If your purpose is to use the copper for casting, that's a whole different matter. 

Harold


----------



## cypher7194 (Apr 27, 2008)

Thanks for the information. i never new that the old pennies were 5% zinc. And my friend said i could use his foundry for free, so i just figured i could probably get more if i sold it in the bar form. So thanks a lot for telling me its just better to sell it scrap, that would been a lot of unnecessary work.


----------



## Harold_V (Apr 27, 2008)

Check with the salvage yard before making the decision. I may be wrong on how they'd pay-----but I think you'll find its a bit of work to melt the stuff. I've melted my share of copper through the years (for silver recovery). I never took much pleasure in doing so. 

Harold


----------



## cypher7194 (Apr 28, 2008)

I just realized one more thing. Its illegal to melt down money for it metal 

value, that means i can't just directly sell it to a scrap yard. So that means i 

would have to melt it down correct? And if so is there a way that you can get 

out the 5% zinc from the pennies? And if so would it be cost affective?


----------



## Harold_V (Apr 28, 2008)

Considering you're a citizen of the US (I assume you are), I wonder why it is so important for you to break the law by processing pennies :?: 

From my vantage point, assuming your profile is correct, you risk creating a criminal record that can follow you for life, possibly eliminating any chance of gaining employment in your chosen field. 

Beyond that, I'm sure I speak for every honest citizen of the US when I suggest to you that all you'd be doing is stealing money from our pockets to put in yours. Try to remember that coins are made at tax payer's expense. 

Zinc is more than willing to distill, all you have to do to eliminate the stuff is heat it beyond it's molten state and it slowly goes off without much assistance. The less there is present, the slower will be the loss. It is likely to be quite difficult to bring the copper pure by heat alone, however. 

I think, even if it was legal, you'd have to be one hell of a lot more desperate than I've ever been to go to such lengths to pick up a few cents. 

Have you given any thought to pursuing something that's legal? There's nothing quite as satisfying as earning honest money. 

Harold


----------



## cypher7194 (Apr 28, 2008)

True, i guess your right. And i forgot that the tax payers have to for the coins (dumb federal reserve, in my opinion the gold standard was amazing).

Not to mention now that i think about the profit would be minimal also, so yeah i won't end up doing it. 
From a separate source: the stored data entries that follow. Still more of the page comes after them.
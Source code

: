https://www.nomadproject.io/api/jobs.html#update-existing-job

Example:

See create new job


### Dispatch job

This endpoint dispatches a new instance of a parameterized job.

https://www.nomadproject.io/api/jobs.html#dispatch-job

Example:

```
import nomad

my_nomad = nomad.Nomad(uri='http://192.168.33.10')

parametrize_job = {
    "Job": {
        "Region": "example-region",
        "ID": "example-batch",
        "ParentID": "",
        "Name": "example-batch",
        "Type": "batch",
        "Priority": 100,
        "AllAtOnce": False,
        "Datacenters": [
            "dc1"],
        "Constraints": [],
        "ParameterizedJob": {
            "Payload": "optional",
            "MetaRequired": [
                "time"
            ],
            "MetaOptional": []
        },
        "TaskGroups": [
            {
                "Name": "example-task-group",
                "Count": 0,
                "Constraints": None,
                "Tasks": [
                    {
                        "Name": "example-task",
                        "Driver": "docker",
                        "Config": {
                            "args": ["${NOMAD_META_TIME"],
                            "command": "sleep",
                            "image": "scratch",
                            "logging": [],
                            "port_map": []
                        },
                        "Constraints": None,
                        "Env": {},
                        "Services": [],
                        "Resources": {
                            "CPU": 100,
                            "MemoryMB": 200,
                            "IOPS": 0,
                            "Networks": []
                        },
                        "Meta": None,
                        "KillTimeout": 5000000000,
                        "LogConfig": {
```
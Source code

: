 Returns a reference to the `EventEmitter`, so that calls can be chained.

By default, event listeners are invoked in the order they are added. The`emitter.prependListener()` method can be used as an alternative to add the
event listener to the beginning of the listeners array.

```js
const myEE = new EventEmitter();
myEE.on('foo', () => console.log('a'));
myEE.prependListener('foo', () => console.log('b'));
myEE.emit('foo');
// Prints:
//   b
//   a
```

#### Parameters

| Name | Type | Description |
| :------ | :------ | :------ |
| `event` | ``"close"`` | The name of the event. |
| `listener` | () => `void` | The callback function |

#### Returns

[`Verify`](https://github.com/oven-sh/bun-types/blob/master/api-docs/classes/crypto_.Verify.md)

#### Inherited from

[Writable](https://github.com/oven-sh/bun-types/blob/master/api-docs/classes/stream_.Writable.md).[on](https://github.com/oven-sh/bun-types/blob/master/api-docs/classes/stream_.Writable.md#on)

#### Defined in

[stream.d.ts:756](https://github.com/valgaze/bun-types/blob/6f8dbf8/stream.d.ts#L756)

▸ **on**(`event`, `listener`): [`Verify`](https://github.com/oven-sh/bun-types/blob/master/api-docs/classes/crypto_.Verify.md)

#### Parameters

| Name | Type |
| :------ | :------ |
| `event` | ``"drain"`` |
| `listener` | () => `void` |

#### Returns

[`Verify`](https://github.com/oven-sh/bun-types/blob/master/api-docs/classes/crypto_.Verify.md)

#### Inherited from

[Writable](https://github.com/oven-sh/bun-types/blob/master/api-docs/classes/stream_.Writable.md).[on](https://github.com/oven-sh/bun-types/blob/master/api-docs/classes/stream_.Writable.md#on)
And great response Harold. P.S. this is the only illegal thing i have considered doing, Encase your wondering.


----------



## Harold_V (Apr 28, 2008)

cypher7194 said:


> P.S. this is the only illegal thing i have considered doing, Encase your wondering.



cypher7194, I'm not the one you have to satisfy. I make no difference in your life. The one that is important is YOU. Your actions are a reflection on you as a person------they represent you, and what you are worth. If you have convoluted thinking, processing information in a criminal manner, what do you think your destiny may be? All kinds of clever people fill our prisons, most secure in the knowledge that they're more slick than the balance of society. I don't think so, and their address tends to make me believe I'm right. 

Whether you're telling me straight, or not, makes no difference. What you do after you've said that you don't normally make decisions like this is what really matters. You can plan to succeed in life and likely do so. 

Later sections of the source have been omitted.